What lines below include the string "would"? Pick them out and copy them.

___ Source information

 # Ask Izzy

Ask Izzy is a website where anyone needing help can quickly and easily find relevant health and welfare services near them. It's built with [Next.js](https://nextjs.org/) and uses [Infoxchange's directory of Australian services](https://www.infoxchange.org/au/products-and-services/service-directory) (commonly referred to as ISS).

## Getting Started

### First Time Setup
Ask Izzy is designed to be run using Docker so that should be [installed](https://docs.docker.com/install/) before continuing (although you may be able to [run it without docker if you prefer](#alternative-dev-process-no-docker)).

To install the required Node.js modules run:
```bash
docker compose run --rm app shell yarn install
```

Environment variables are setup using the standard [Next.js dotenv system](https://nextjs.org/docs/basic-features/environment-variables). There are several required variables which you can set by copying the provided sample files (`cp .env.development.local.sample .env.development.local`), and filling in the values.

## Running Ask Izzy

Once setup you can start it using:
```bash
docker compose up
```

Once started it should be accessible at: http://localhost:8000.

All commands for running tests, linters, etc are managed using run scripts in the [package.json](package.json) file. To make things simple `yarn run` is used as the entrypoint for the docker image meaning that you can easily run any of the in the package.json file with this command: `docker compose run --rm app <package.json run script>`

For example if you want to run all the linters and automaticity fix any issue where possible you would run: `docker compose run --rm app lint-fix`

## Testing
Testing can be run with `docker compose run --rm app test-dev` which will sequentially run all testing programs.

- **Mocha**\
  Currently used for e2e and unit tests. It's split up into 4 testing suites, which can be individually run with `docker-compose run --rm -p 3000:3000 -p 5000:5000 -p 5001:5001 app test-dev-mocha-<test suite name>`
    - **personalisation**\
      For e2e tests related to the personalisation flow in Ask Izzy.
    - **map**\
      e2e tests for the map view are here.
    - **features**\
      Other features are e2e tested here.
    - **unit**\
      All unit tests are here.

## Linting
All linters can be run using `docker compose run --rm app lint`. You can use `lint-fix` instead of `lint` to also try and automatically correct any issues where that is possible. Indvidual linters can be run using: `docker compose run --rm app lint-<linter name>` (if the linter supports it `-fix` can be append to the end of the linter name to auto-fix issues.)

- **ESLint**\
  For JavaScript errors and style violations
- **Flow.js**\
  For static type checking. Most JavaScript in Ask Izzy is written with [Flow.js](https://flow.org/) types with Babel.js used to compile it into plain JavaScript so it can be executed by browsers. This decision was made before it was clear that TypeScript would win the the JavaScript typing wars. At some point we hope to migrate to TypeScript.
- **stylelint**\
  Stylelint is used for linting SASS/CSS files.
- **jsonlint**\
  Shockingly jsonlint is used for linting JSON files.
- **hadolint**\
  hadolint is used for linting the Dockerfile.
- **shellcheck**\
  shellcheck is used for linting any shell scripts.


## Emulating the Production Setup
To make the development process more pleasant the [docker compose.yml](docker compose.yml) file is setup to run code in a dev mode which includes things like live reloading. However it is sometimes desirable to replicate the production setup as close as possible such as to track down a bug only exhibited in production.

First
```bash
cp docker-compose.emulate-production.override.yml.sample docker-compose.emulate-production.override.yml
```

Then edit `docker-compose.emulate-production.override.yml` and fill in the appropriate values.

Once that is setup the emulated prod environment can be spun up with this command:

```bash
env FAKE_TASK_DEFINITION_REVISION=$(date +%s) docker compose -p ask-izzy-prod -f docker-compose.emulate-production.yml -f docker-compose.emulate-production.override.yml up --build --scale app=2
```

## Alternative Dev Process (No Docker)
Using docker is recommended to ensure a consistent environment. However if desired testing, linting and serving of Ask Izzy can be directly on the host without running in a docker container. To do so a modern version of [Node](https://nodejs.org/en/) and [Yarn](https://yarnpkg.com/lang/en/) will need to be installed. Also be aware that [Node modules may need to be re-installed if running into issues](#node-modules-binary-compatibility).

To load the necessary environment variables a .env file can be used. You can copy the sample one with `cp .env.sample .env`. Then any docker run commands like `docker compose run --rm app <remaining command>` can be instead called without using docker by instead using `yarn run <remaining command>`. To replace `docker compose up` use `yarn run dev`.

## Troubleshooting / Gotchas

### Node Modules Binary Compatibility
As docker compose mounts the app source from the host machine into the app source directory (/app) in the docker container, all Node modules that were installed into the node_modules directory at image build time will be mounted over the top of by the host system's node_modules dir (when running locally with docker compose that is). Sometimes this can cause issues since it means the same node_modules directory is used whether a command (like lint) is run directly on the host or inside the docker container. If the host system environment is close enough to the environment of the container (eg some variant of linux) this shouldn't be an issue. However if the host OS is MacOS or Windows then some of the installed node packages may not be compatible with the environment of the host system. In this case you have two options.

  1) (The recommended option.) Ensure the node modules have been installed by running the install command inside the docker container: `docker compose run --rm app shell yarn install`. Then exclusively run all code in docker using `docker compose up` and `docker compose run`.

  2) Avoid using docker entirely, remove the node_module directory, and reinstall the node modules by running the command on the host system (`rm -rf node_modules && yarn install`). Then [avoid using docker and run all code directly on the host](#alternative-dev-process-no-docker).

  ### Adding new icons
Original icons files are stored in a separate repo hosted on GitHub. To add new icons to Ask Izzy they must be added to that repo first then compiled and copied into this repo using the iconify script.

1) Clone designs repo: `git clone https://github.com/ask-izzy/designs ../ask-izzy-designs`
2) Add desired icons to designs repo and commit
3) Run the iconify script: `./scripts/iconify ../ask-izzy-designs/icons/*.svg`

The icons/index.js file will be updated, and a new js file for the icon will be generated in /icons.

______

→ **Result below**
For example if you want to run all the linters and automaticity fix any issue where possible you would run: `docker compose run --rm app lint-fix`
  For static type checking. Most JavaScript in Ask Izzy is written with [Flow.js](https://flow.org/) types with Babel.js used to compile it into plain JavaScript so it can be executed by browsers. This decision was made before it was clear that TypeScript would win the the JavaScript typing wars. At some point we hope to migrate to TypeScript.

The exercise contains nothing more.